> _Exercise_
Exact copy, no pictures: return all the records as they stand.

** Opening Provided information block **

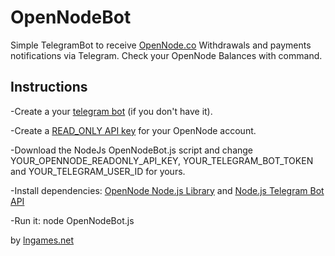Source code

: # OpenNodeBot

Simple TelegramBot to receive [OpenNode.co](https://www.opennode.co/) Withdrawals and payments notifications via Telegram. 
Check your OpenNode Balances with command.

## Instructions
-Create a your [telegram bot](https://core.telegram.org/bots#3-how-do-i-create-a-bot) (if you don't have it).

-Create a [READ_ONLY API key](https://developers.opennode.co/docs) for your OpenNode account.

-Download the NodeJs OpenNodeBot.js script and change YOUR_OPENNODE_READONLY_API_KEY, YOUR_TELEGRAM_BOT_TOKEN and YOUR_TELEGRAM_USER_ID for yours.

-Install dependencies: [OpenNode Node.js Library](https://github.com/opennodedev/opennode-node) and [Node.js Telegram Bot API](https://github.com/yagop/node-telegram-bot-api)

-Run it: node OpenNodeBot.js

by [lngames.net](https://lngames.net)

** Closing Provided information block **

> _Written solution_
Source code

: # OpenNodeBot

Simple TelegramBot to receive [OpenNode.co](https://www.opennode.co/) Withdrawals and payments notifications via Telegram. 
Check your OpenNode Balances with command.

## Instructions
-Create a your [telegram bot](https://core.telegram.org/bots#3-how-do-i-create-a-bot) (if you don't have it).

-Create a [READ_ONLY API key](https://developers.opennode.co/docs) for your OpenNode account.

-Download the NodeJs OpenNodeBot.js script and change YOUR_OPENNODE_READONLY_API_KEY, YOUR_TELEGRAM_BOT_TOKEN and YOUR_TELEGRAM_USER_ID for yours.

-Install dependencies: [OpenNode Node.js Library](https://github.com/opennodedev/opennode-node) and [Node.js Telegram Bot API](https://github.com/yagop/node-telegram-bot-api)

-Run it: node OpenNodeBot.js

by [lngames.net](https://lngames.net)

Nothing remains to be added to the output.